Number of tracks is totally dependant on how the manufacturer laid out the disk internally, which you will not know. All modern disks use LBA (logical block addressing), in which the OS addresses the drive on a sector-by-sector basis, not knowing or caring how or where the sectors are physically located on the platters (nor how many platters there actually are).

Not only that, but the number of sectors per track depends on how far out from the spindle motor you are at the time; it's not a spiral like on a CD. The further from the spindle you are, the more sectors per track (and thus the higher the transfer rate).
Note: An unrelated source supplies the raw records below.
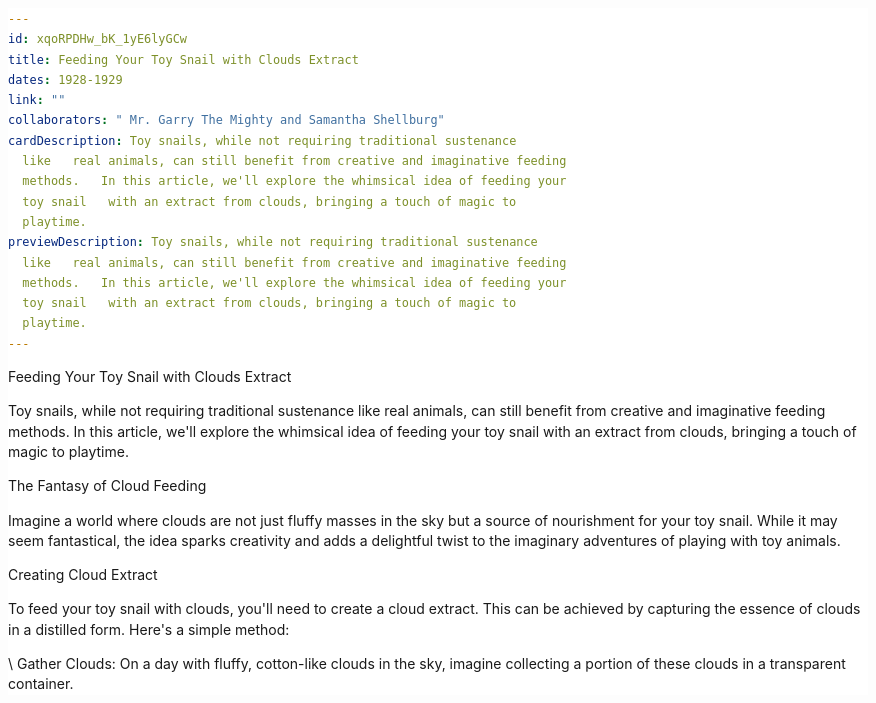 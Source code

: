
 ```yaml
---
id: xqoRPDHw_bK_1yE6lyGCw
title: Feeding Your Toy Snail with Clouds Extract
dates: 1928-1929
link: ""
collaborators: " Mr. Garry The Mighty and Samantha Shellburg"
cardDescription: Toy snails, while not requiring traditional sustenance
  like   real animals, can still benefit from creative and imaginative feeding
  methods.   In this article, we'll explore the whimsical idea of feeding your
  toy snail   with an extract from clouds, bringing a touch of magic to
  playtime.
previewDescription: Toy snails, while not requiring traditional sustenance
  like   real animals, can still benefit from creative and imaginative feeding
  methods.   In this article, we'll explore the whimsical idea of feeding your
  toy snail   with an extract from clouds, bringing a touch of magic to
  playtime.
---
```

Feeding Your Toy Snail with Clouds Extract







Toy snails, while not requiring traditional sustenance like real animals, can still benefit from creative and imaginative feeding methods. In this article, we'll explore the whimsical idea of feeding your toy snail with an extract from clouds, bringing a touch of magic to playtime.



The Fantasy of Cloud Feeding







Imagine a world where clouds are not just fluffy masses in the sky but a source of nourishment for your toy snail. While it may seem fantastical, the idea sparks creativity and adds a delightful twist to the imaginary adventures of playing with toy animals.



Creating Cloud Extract







To feed your toy snail with clouds, you'll need to create a cloud extract. This can be achieved by capturing the essence of clouds in a distilled form. Here's a simple method:







\    Gather Clouds: On a day with fluffy, cotton-like clouds in the sky, imagine collecting a portion of these clouds in a transparent container.
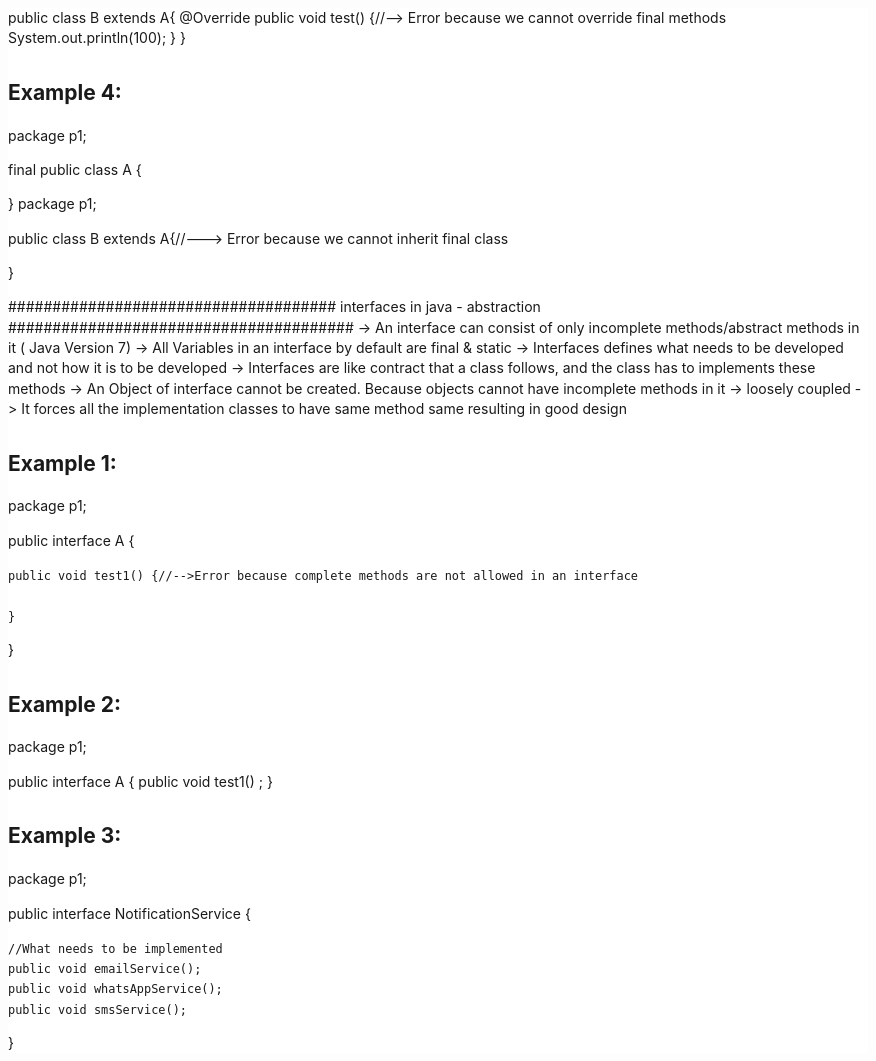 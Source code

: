 public class B extends A{
	@Override
	public void test() {//--> Error because we cannot override final methods
		System.out.println(100);
	}
}

Example 4:
----------
package p1;

final public class A {
	
}
package p1;

public class B extends A{//---> Error because we cannot inherit final class
	
}

#####################################
interfaces in java - abstraction
#######################################
-> An interface can consist of only incomplete methods/abstract methods in it ( Java Version 7)
-> All Variables in an interface by default are final & static
-> Interfaces defines what needs to be developed and not how it is to be developed
-> Interfaces are like contract that a class follows, and the class has to implements these methods
-> An Object of interface cannot be created. Because objects cannot have incomplete methods in it
-> loosely coupled
-> It forces all the implementation classes to have same method same resulting in good design

Example 1:
---------
package p1;

public interface A {

	public void test1() {//-->Error because complete methods are not allowed in an interface
		
	}
}

Example 2:
-----------
package p1;

public interface A {
	public void test1() ;
}

Example 3:
----------
package p1;

public interface NotificationService {

	//What needs to be implemented
	public void emailService();
	public void whatsAppService();
	public void smsService();
}
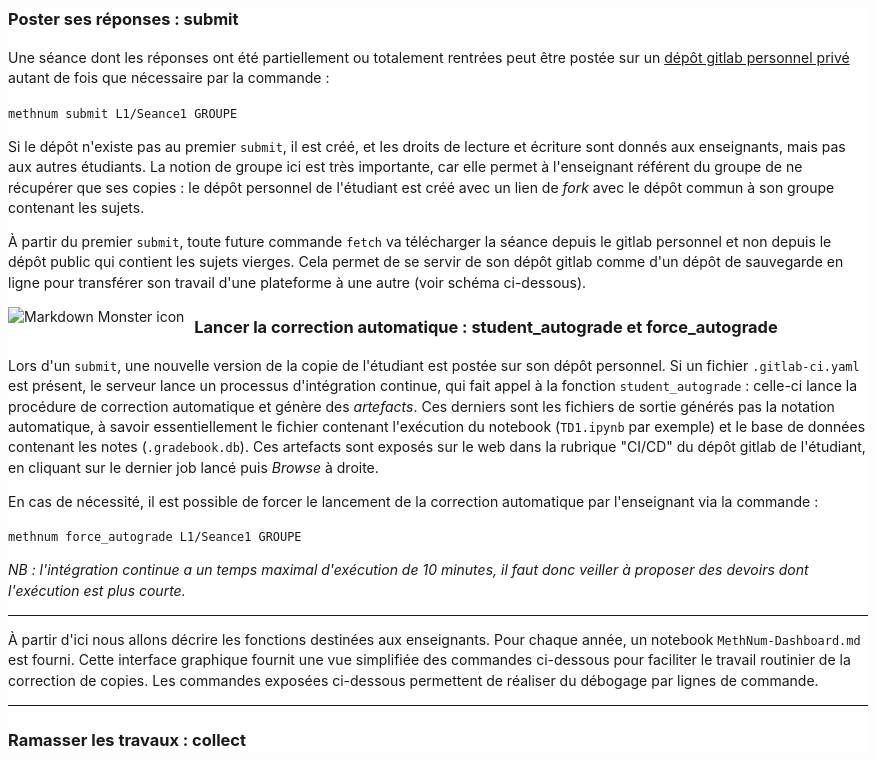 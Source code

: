 ### Poster ses réponses : submit

Une séance dont les réponses ont été partiellement ou totalement rentrées peut être postée 
sur un [dépôt gitlab personnel privé](https://gitlab.dsi.universite-paris-saclay.fr/) autant de fois 
que nécessaire par la commande :
```
methnum submit L1/Seance1 GROUPE
```
Si le dépôt n'existe pas au premier `submit`, il est créé, et les droits de lecture et écriture sont donnés aux enseignants, mais pas aux autres étudiants.
La notion de groupe ici est très importante, car elle permet à l'enseignant référent du groupe de ne récupérer que ses copies : le dépôt personnel de l'étudiant est créé avec un lien de *fork* avec le dépôt commun à son groupe contenant les sujets.

À partir du premier `submit`, toute future commande `fetch` va télécharger la séance depuis le gitlab personnel et non depuis le dépôt public qui contient les sujets vierges. Cela permet de se servir de son dépôt gitlab comme d'un dépôt de sauvegarde en ligne pour transférer son travail d'une plateforme à une autre (voir schéma ci-dessous).

<img src="figures/methnum_structure.png" alt="Markdown Monster icon" style="float: left; margin-right: 10px;" />

### Lancer la correction automatique : student_autograde et force_autograde

Lors d'un `submit`, une nouvelle version de la copie de l'étudiant est postée sur son dépôt personnel. Si un fichier `.gitlab-ci.yaml` est présent, le serveur lance un 
processus d'intégration continue, qui fait appel à la fonction `student_autograde` : celle-ci lance la procédure de correction automatique et génère des *artefacts*. Ces derniers sont les
fichiers de sortie générés pas la notation automatique, à savoir essentiellement le fichier contenant l'exécution du notebook (`TD1.ipynb` par exemple) et le base de données contenant les notes (`.gradebook.db`).
Ces artefacts sont exposés sur le web dans la rubrique "CI/CD" du dépôt gitlab de l'étudiant, en cliquant sur le dernier job lancé puis *Browse* à droite.

En cas de nécessité, il est possible de forcer le lancement de la correction automatique par l'enseignant via la commande :
```
methnum force_autograde L1/Seance1 GROUPE
```
*NB : l'intégration continue a un temps maximal d'exécution de 10 minutes, 
il faut donc veiller à proposer des devoirs dont l'exécution est plus courte.*

___
À partir d'ici nous allons décrire les fonctions destinées aux enseignants. Pour chaque année, un notebook `MethNum-Dashboard.md` est fourni.
Cette interface graphique fournit une vue simplifiée des commandes ci-dessous pour faciliter le travail routinier de la correction de copies. 
Les commandes exposées ci-dessous permettent de réaliser du débogage par lignes de commande.
___



### Ramasser les travaux : collect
Since you do not know the number of sectors per track (which, again, varies depending where on disk you are), you cannot determine how many tracks exist, given capacity, number of sectors, and number of surfaces.

In other words, you don't. Period.

UPDATE:

If your teacher wants a mathematically correct answer, it would be (CAPACITY_IN_BYTES / BYTES_PER_TRACK) to get the number of tracks on disk, and if you want tracks per surface, divide the number of tracks on disk by the number of surfaces.

However, note that this is totally inapplicable to modern drives. The real answer is that it cannot be calculated since you do not know how many sectors per track there are (and there are a variable number in different zones of the disk) -- hence, there are too many unknowns to be able to solve the formula.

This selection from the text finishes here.